CVMI-Lab / SlotCon

(NeurIPS 2022) Self-Supervised Visual Representation Learning with Semantic Grouping
https://wen-xin.info/slotcon/
Apache License 2.0
95 stars 9 forks source link

About the prototypes #1

Closed DevinCheung closed 11 months ago

DevinCheung commented 2 years ago

Hi Xin Wen,

Thanks for your great work! Regarding SlotCon, I have two questions: (1) I notice the prototypes are initialized with nn.Embedding. I am wondering how to ensure that the trainable prototypes are optimized to be meaningful semantic groups via backpropagation. Since the loss functions do not explicitly ensure this, I am a little bit confused about the optimization of prototypes. (2) Have you tried how the resize operation in the data augmentation matters? I mean, if you only do crop along with other augmentation, without resize operation, will the performance drop heavily?

Thanks for your reply!

xwen99 commented 2 years ago

Hi @DevinCheung, thanks for your attention to our work.

DevinCheung commented 2 years ago

Hi @xwen99 , thanks for your quick reply! For the second question, I may not put it quite clearly.

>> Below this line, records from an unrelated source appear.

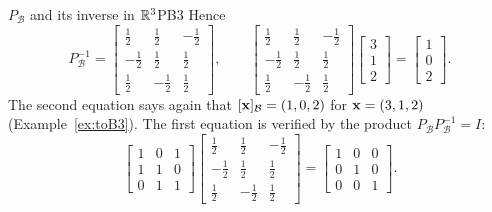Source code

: \documentclass[11pt]{article}
\begin{document}
\begin{exmp}{$P_{\mathcal{B}}$ and its inverse in $\R^3$}{PB3}
Hence
\[
P_{\mathcal{B}}^{-1}=\begin{bmatrix}\tfrac12&\tfrac12&-\tfrac12\\-\tfrac12&\tfrac12&\tfrac12\\\tfrac12&-\tfrac12&\tfrac12\end{bmatrix},\qquad
\begin{bmatrix}\tfrac12&\tfrac12&-\tfrac12\\-\tfrac12&\tfrac12&\tfrac12\\\tfrac12&-\tfrac12&\tfrac12\end{bmatrix}\begin{bmatrix}3\\1\\2\end{bmatrix}=\begin{bmatrix}1\\0\\2\end{bmatrix}.
\]
The second equation says again that $[\bv{x}]_{\mathcal{B}}=(1,0,2)$ for $\bv{x}=(3,1,2)$ (Example~\ref{ex:toB3}). The first equation is verified by the product $P_{\mathcal{B}}P_{\mathcal{B}}^{-1}=I$:
\[
\begin{bmatrix}1&0&1\\1&1&0\\0&1&1\end{bmatrix}\begin{bmatrix}\tfrac12&\tfrac12&-\tfrac12\\-\tfrac12&\tfrac12&\tfrac12\\\tfrac12&-\tfrac12&\tfrac12\end{bmatrix}=\begin{bmatrix}1&0&0\\0&1&0\\0&0&1\end{bmatrix}.
\]
\end{exmp}
\end{document}
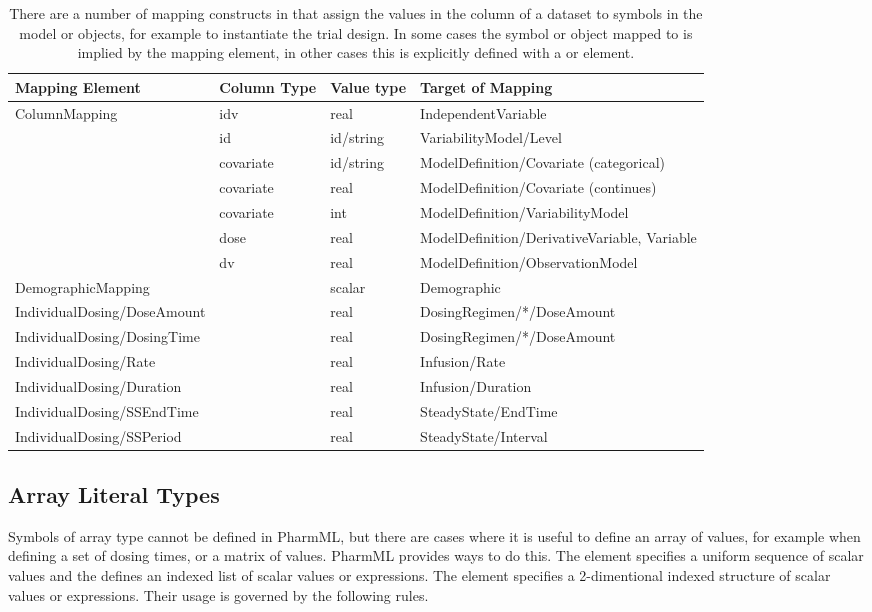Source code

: \begin{table}[ht!]
\begin{center}
\small
\begin{tabular}{llll}\toprule
Mapping Element & Column Type & Value type & Target of Mapping \\\midrule
ColumnMapping & idv & real & IndependentVariable  \\
			& id			& id/string & VariabilityModel/Level \\
			& covariate & id/string &  ModelDefinition/Covariate (categorical) \\	
			& covariate & real &  ModelDefinition/Covariate (continues) \\
			& covariate & int &  ModelDefinition/VariabilityModel \\
			& dose 	& real &  ModelDefinition/DerivativeVariable, Variable \\
			& dv 	& real &  ModelDefinition/ObservationModel \\
DemographicMapping & & scalar & Demographic \\
IndividualDosing/DoseAmount & & real & DosingRegimen/*/DoseAmount \\
IndividualDosing/DosingTime & & real & DosingRegimen/*/DoseAmount \\
IndividualDosing/Rate &  & real & Infusion/Rate \\
IndividualDosing/Duration & & real &Infusion/Duration \\
IndividualDosing/SSEndTime & & real & SteadyState/EndTime \\
IndividualDosing/SSPeriod & & real & SteadyState/Interval \\\bottomrule
\end{tabular}
\end{center}
\caption{There are a number of mapping constructs in \pharmml that assign the
values in the column of a dataset to symbols in the model or objects,
for example to instantiate the trial design. In some cases the symbol
or object mapped to is implied by the mapping element, in other cases
this is explicitly defined with a  or 
element.}
\label{tab:data-set-mapping}
\end{table}%


\subsection{Array Literal Types}
Symbols of array type cannot be defined in PharmML, but there are cases where 
it is useful to define an array of values, for example when defining a set of dosing times, 
or a matrix of values. PharmML provides ways to do this. The  
element specifies a uniform sequence of scalar values and the  defines 
an indexed list of scalar values or expressions. The  element specifies 
a 2-dimentional indexed structure of scalar values or expressions. Their usage is 
governed by the following rules.


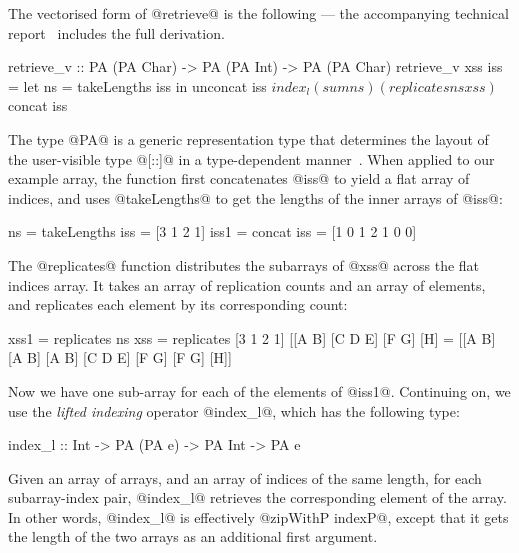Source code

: The vectorised form of @retrieve@ is the following --- the accompanying technical report~\cite{lippmeier-etal:replicate-tr} includes the full derivation.
%
\begin{small}
\begin{code}
 retrieve_v :: PA (PA Char) -> PA (PA Int) -> PA (PA Char)
 retrieve_v xss iss
  = let ns = takeLengths iss
    in  unconcat iss 
         $ index_l (sum ns) (replicates ns xss)
         $ concat iss
\end{code}
\end{small}
\par
The type @PA@ is a generic representation type that determines the layout of the user-visible type @[::]@ in a type-dependent manner~\cite{chak-etal:DPH}. When applied to our example array, the function first concatenates @iss@ to yield a flat array of indices, and uses @takeLengths@ to get the lengths of the inner arrays of @iss@:
\begin{small}
\begin{code}
 ns   = takeLengths iss = [3      1  2    1]
 iss1 = concat iss      = [1 0 1  2  1 0  0]
\end{code}
\end{small}
%
\noindent
The @replicates@ function distributes the subarrays of @xss@ across the flat indices array. It takes an array of replication counts and an array of elements, and replicates each element by its corresponding count:
\begin{small}
\begin{code}
 xss1 = replicates ns xss
      = replicates [3 1 2 1] [[A B] [C D E] [F G] [H]
      = [[A B] [A B] [A B] [C D E] [F G] [F G] [H]]
\end{code}
\end{small}
%
Now we have one sub-array for each of the elements of @iss1@. Continuing on, we use the \emph{lifted indexing} operator @index_l@, which has the following type:
%
\begin{small}
\begin{code}
 index_l :: Int -> PA (PA e) -> PA Int -> PA e
\end{code}
\end{small}
\noindent
Given an array of arrays, and an array of indices of the same length, for each subarray-index pair, @index_l@ retrieves the corresponding element of the array. In other words, @index_l@ is effectively @zipWithP indexP@, except that it gets the length of the two arrays as an additional first argument. 

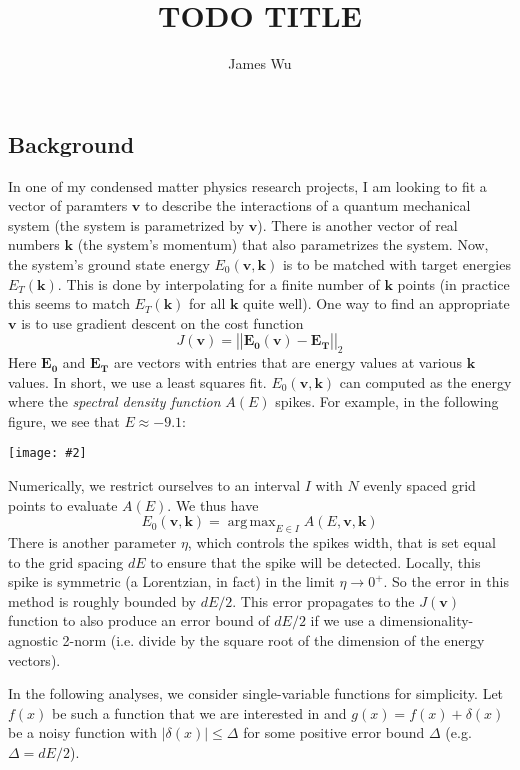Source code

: \documentclass[letterpaper,11pt]{article}
\title{TODO TITLE}
\author{James Wu \quad 92277235}
\date{}
\newcommand*{\abs}[1]{\left| #1 \right|}
\newcommand*{\norm}[1]{\abs{\abs{#1}}}
\DeclareMathOperator*{\argmax}{arg\,max}
\newcommand*{\qimg}[2]{\\ \begin{center}\texttt{[image: \#2]}\end{center}}
\begin{document}
\maketitle
\begin{flushleft}
    
    \section{Background}
    In one of my condensed matter physics research projects, I am looking to fit a vector of paramters $\mathbf{v}$ to describe the interactions of a quantum mechanical system (the system is parametrized by $\mathbf{v}$). There is another vector of real numbers $\mathbf{k}$ (the system's momentum) that also parametrizes the system. Now, the system's ground state energy $E_0(\mathbf{v}, \mathbf{k})$ is to be matched with target energies $E_T(\mathbf{k})$. This is done by interpolating for a finite number of $\mathbf{k}$ points (in practice this seems to match $E_T(\mathbf{k})$ for all $\mathbf{k}$ quite well). One way to find an appropriate $\mathbf{v}$ is to use gradient descent on the cost function
    $$J(\mathbf{v}) = \norm{\mathbf{E_0}(\mathbf{v}) - \mathbf{E_T}}_2$$
    Here $\mathbf{E_0}$ and $\mathbf{E_T}$ are vectors with entries that are energy values at various $\mathbf{k}$ values. In short, we use a least squares fit. $E_0(\mathbf{v}, \mathbf{k})$ can computed as the energy where the \textit{spectral density function} $A(E)$ spikes. For example, in the following figure, we see that $E \approx -9.1$:
    \qimg{0.8}{img/spec.jpg}
    Numerically, we restrict ourselves to an interval $I$ with $N$ evenly spaced grid points to evaluate $A(E)$. We thus have
    $$E_0(\mathbf{v}, \mathbf{k}) = \argmax_{E \in I} A(E, \mathbf{v}, \mathbf{k})$$
    There is another parameter $\eta$, which controls the spikes width, that is set equal to the grid spacing $dE$ to ensure that the spike will be detected. Locally, this spike is symmetric (a Lorentzian, in fact) in the limit $\eta \to 0^+$. So the error in this method is roughly bounded by $dE/2$. This error propagates to the $J(\mathbf{v})$ function to also produce an error bound of $dE/2$ if we use a dimensionality-agnostic 2-norm (i.e. divide by the square root of the dimension of the energy vectors).

    In the following analyses, we consider single-variable functions for simplicity. Let $f(x)$ be such a function that we are interested in and $g(x) = f(x) + \delta(x)$ be a noisy function with $|\delta(x)| \leq \Delta$ for some positive error bound $\Delta$ (e.g. $\Delta = dE/2$).


\end{flushleft}
\end{document}
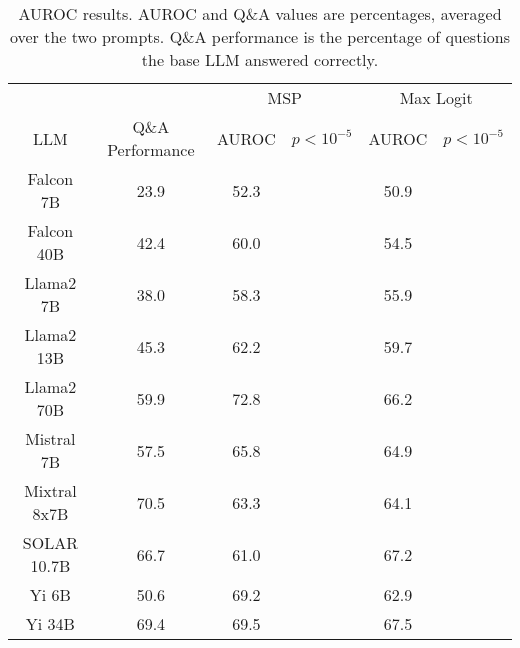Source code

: \begin{table*}
\centering
\begin{tabular}{c|c|c|c|c|c}
& & \multicolumn{2}{c|}{MSP} & \multicolumn{2}{c}{Max Logit} \\ 
LLM & Q\&A Performance & AUROC & $p < 10^{-5}$ & AUROC & $p < 10^{-5}$\\ \hline
Falcon 7B & 23.9 & 52.3 &  & 50.9 & \\
Falcon 40B & 42.4 & 60.0 &  & 54.5 & \\
Llama2 7B & 38.0 & 58.3 &  & 55.9 & \\
Llama2 13B & 45.3 & 62.2 &  & 59.7 & \\
Llama2 70B & 59.9 & 72.8 &  & 66.2 & \\
Mistral 7B & 57.5 & 65.8 &  & 64.9 & \\
Mixtral 8x7B & 70.5 & 63.3 &  & 64.1 & \\
SOLAR 10.7B & 66.7 & 61.0 &  & 67.2 & \\
Yi 6B & 50.6 & 69.2 &  & 62.9 & \\
Yi 34B & 69.4 & 69.5 &  & 67.5 & \\
\hline
\end{tabular}
\caption{AUROC results. AUROC and Q\&A values are percentages, averaged over the two prompts. Q\&A performance is the percentage of questions the base LLM answered correctly.}
\label{tab:auroc}
\end{table*}
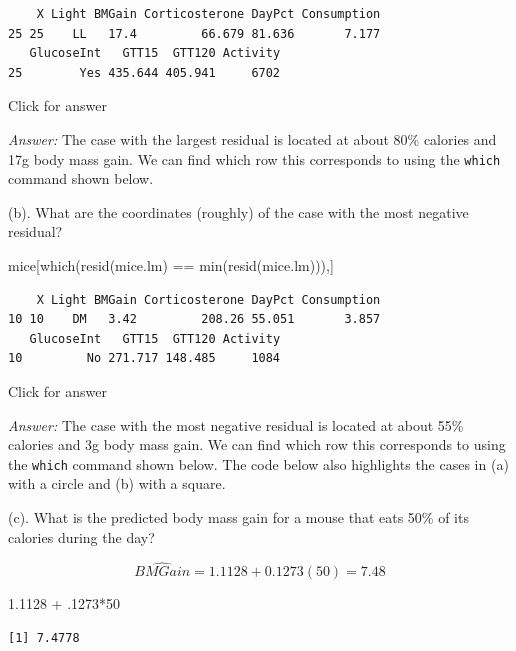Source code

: \documentclass[
]{book}
\newenvironment{Shaded}{\begin{snugshade}}{\end{snugshade}}
\newcommand{\DecValTok}[1]{\textcolor[rgb]{0.00,0.00,0.81}{#1}}
\newcommand{\FloatTok}[1]{\textcolor[rgb]{0.00,0.00,0.81}{#1}}
\newcommand{\FunctionTok}[1]{\textcolor[rgb]{0.00,0.00,0.00}{#1}}
\newcommand{\NormalTok}[1]{#1}
\newcommand{\SpecialCharTok}[1]{\textcolor[rgb]{0.00,0.00,0.00}{#1}}
\begin{document}
\begin{verbatim}
    X Light BMGain Corticosterone DayPct Consumption
25 25    LL   17.4         66.679 81.636       7.177
   GlucoseInt   GTT15  GTT120 Activity
25        Yes 435.644 405.941     6702
\end{verbatim}

Click for answer

\emph{Answer:} The case with the largest residual is located at about 80\% calories and 17g body mass gain. We can find which row this corresponds to using the \texttt{which} command shown below.

(b). What are the coordinates (roughly) of the case with the most negative residual?

\begin{Shaded}
\begin{Highlighting}[]
\NormalTok{mice[}\FunctionTok{which}\NormalTok{(}\FunctionTok{resid}\NormalTok{(mice.lm) }\SpecialCharTok{==} \FunctionTok{min}\NormalTok{(}\FunctionTok{resid}\NormalTok{(mice.lm))),]}
\end{Highlighting}
\end{Shaded}

\begin{verbatim}
    X Light BMGain Corticosterone DayPct Consumption
10 10    DM   3.42         208.26 55.051       3.857
   GlucoseInt   GTT15  GTT120 Activity
10         No 271.717 148.485     1084
\end{verbatim}

Click for answer

\emph{Answer:} The case with the most negative residual is located at about 55\% calories and 3g body mass gain. We can find which row this corresponds to using the \texttt{which} command shown below. The code below also highlights the cases in (a) with a circle and (b) with a square.

(c). What is the predicted body mass gain for a mouse that eats 50\% of its calories during the day?

\[
\widehat{BMGain} =1.1128+0.1273(50)=7.48
\]

\begin{Shaded}
\begin{Highlighting}[]
\FloatTok{1.1128} \SpecialCharTok{+}\NormalTok{ .}\DecValTok{1273}\SpecialCharTok{*}\DecValTok{50}
\end{Highlighting}
\end{Shaded}

\begin{verbatim}
[1] 7.4778
\end{verbatim}
\end{document}

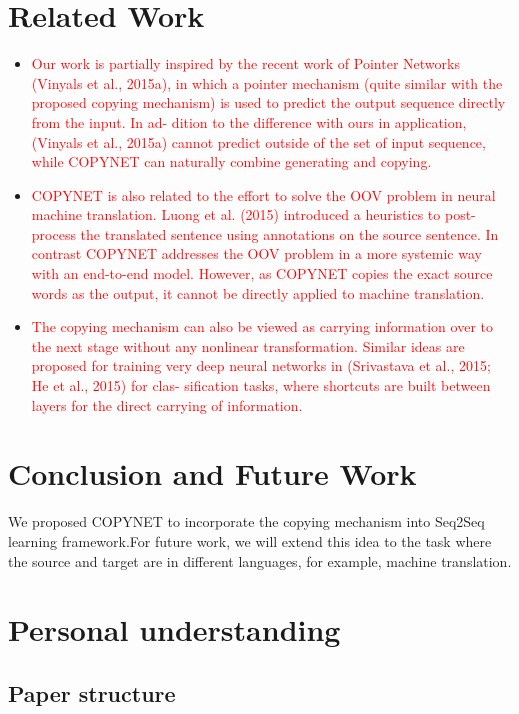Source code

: \documentclass[UTF8]{ctexart}
\begin{document}
    \section{Related Work}
    \begin{itemize}
    \item \textcolor{red}{Our work is partially inspired by the recent work
    of Pointer Networks (Vinyals et al., 2015a), in
    which a pointer mechanism (quite similar with the
    proposed copying mechanism) is used to predict
    the output sequence directly from the input. In ad-
    dition to the difference with ours in application,
    (Vinyals et al., 2015a) cannot predict outside of
    the set of input sequence, while COPYNET can
    naturally combine generating and copying.}
    \item \textcolor{red}{COPYNET is also related to the effort to solve
    the OOV problem in neural machine translation.
    Luong et al. (2015) introduced a heuristics to post-
    process the translated sentence using annotations
    on the source sentence. In contrast COPYNET addresses the OOV problem in a more systemic way
    with an end-to-end model. However, as COPYNET copies the exact source words as the output, it
    cannot be directly applied to machine translation.}
    \item \textcolor{red}{The copying mechanism can also be viewed as
    carrying information over to the next stage without
    any nonlinear transformation. Similar ideas are
    proposed for training very deep neural networks in
    (Srivastava et al., 2015; He et al., 2015) for clas-
    sification tasks, where shortcuts are built between
    layers for the direct carrying of information.}

    \end{itemize}

    \section{Conclusion and Future Work}
    We proposed COPYNET to incorporate the copying mechanism into Seq2Seq learning framework.For future work, we will extend this idea to the task where the source and target are in different
    languages, for example, machine translation.

    \section{Personal understanding}
    \subsection{Paper structure}
\end{document}
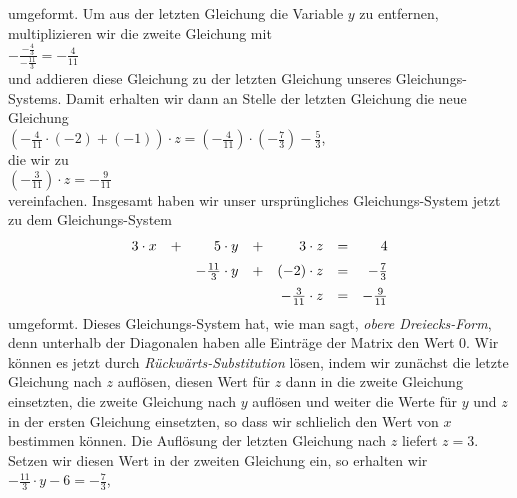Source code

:umgeformt.  Um aus der letzten Gleichung die Variable $y$ zu entfernen, multiplizieren wir die zweite
Gleichung mit
\\[0.2cm]
\hspace*{1.3cm}
$\displaystyle -\frac{-\frac{4}{3}}{-\frac{11}{3}} = -\frac{4}{11}$
\\[0.2cm]
und addieren diese Gleichung zu der letzten Gleichung unseres Gleichungs-Systems.  Damit erhalten wir
dann an Stelle der letzten Gleichung die neue Gleichung
\\[0.2cm]
\hspace*{1.3cm}
$\left(-\frac{4}{11} \cdot (-2) + (-1)\right) \cdot z = 
 \left(-\frac{4}{11}\right) \cdot \left(-\frac{7}{3}\right) - \frac{5}{3}
$,
\\[0.2cm]
die wir zu
\\[0.2cm]
\hspace*{1.3cm}
$\left(-\frac{3}{11}\right) \cdot z = -\frac{9}{11}$
\\[0.2cm]
vereinfachen.  Insgesamt haben wir unser urspr\"{u}ngliches Gleichungs-System jetzt zu dem Gleichungs-System
\begin{equation}
  \label{eq:gauss2} 
\begin{array}[c]{rcrcrcr}
  3 \cdot x & + & 5 \cdot y             & + &    3 \cdot z  & = &           4  \\[0.2cm]
            &   & -\frac{11}{3} \cdot y & + & (-2) \cdot z  & = & -\frac{7}{3} \\[0.2cm]
            &   &                       &   & -\frac{3}{11} \cdot z & = & -\frac{9}{11}
\end{array}
\end{equation}
umgeformt.  Dieses Gleichungs-System hat, wie man sagt, \emph{obere Dreiecks-Form}, denn
unterhalb der Diagonalen haben alle Eintr\"{a}ge der Matrix den Wert $0$.
Wir k\"{o}nnen es jetzt durch
\emph{R\"{u}ckw\"{a}rts-Substitution} l\"{o}sen, indem wir zun\"{a}chst die letzte Gleichung nach $z$ aufl\"{o}sen, diesen
Wert f\"{u}r $z$ dann in die zweite Gleichung einsetzten, die zweite Gleichung nach $y$ aufl\"{o}sen und weiter
die Werte f\"{u}r $y$ und $z$ in der ersten Gleichung einsetzten, so dass wir schlie\3lich den Wert von $x$
bestimmen k\"{o}nnen.  Die Aufl\"{o}sung der letzten Gleichung nach $z$ liefert $z = 3$.  Setzen wir diesen Wert
in der zweiten Gleichung ein, so erhalten wir
\\[0.2cm]
\hspace*{1.3cm} $-\frac{11}{3} \cdot y - 6 = -\frac{7}{3}$,
\\[0.2cm]
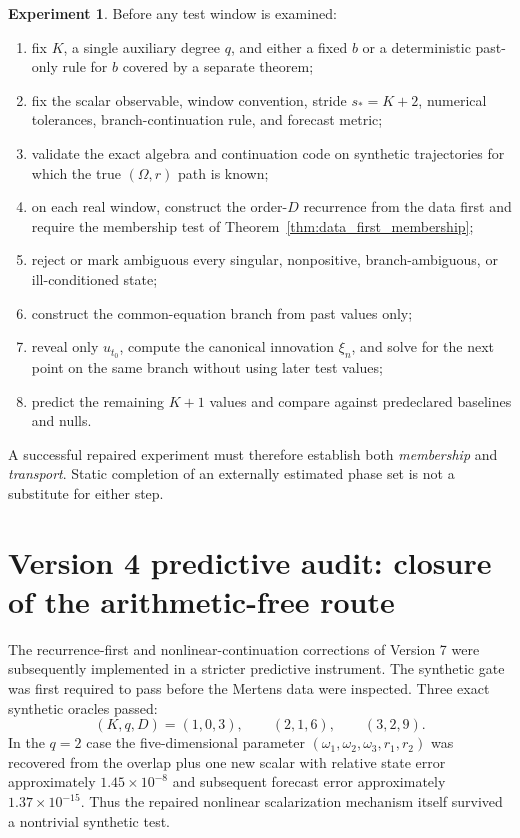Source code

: \documentclass[11pt]{amsart}
\numberwithin{equation}{section}
\theoremstyle{plain}
\theoremstyle{definition}
\newtheorem{experiment}[theorem]{Experiment}
\theoremstyle{remark}
\begin{document}
\begin{experiment}
\label{exp:repaired_causal_protocol}
Before any test window is examined:
\begin{enumerate}
\item fix $K$, a single auxiliary degree $q$, and either a fixed $b$ or a deterministic past-only rule for $b$ covered by a separate theorem;
\item fix the scalar observable, window convention, stride $s_*=K+2$, numerical tolerances, branch-continuation rule, and forecast metric;
\item validate the exact algebra and continuation code on synthetic trajectories for which the true $(\Omega,r)$ path is known;
\item on each real window, construct the order-$D$ recurrence from the data first and require the membership test of Theorem~\ref{thm:data_first_membership};
\item reject or mark ambiguous every singular, nonpositive, branch-ambiguous, or ill-conditioned state;
\item construct the common-equation branch from past values only;
\item reveal only $u_{t_0}$, compute the canonical innovation $\xi_n$, and solve for the next point on the same branch without using later test values;
\item predict the remaining $K+1$ values and compare against predeclared baselines and nulls.
\end{enumerate}
\end{experiment}

A successful repaired experiment must therefore establish both \emph{membership} and \emph{transport}. Static completion of an externally estimated phase set is not a substitute for either step.


\section{Version 4 predictive audit: closure of the arithmetic-free route}
\label{sec:v4_closure}

The recurrence-first and nonlinear-continuation corrections of Version 7 were subsequently
implemented in a stricter predictive instrument.  The synthetic gate was first required to pass
before the Mertens data were inspected.  Three exact synthetic oracles passed:
\[
(K,q,D)=(1,0,3),\qquad (2,1,6),\qquad (3,2,9).
\]
In the $q=2$ case the five-dimensional parameter
$(\omega_1,\omega_2,\omega_3,r_1,r_2)$ was recovered from the overlap plus one new scalar with
relative state error approximately $1.45\times10^{-8}$ and subsequent forecast error
approximately $1.37\times10^{-15}$.  Thus the repaired nonlinear scalarization mechanism itself
survived a nontrivial synthetic test.
\end{document}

I mean, for example, I have two crops of one image. The two crops are of the same ratio corresponding to the raw image (i.e. no resize operation). Also the two crops have overlaps which are essential for calculating L_{Group}. Then I do some gaussian blur, color jitter, etc on the two crops as the two views to be input into the network. In this way, no RoI_Align operation is needed.

Briefly speaking, resize augmentation is removed, and the others are maintained. Will this cause a significant performance drop?

Thanks!

xwen99 commented 2 years ago

Hi @DevinCheung, regarding your current question, the last part of sec. C in the appendix covers precisely the same setting, and please have a look. Briefly speaking, yes, the performance will drop significantly.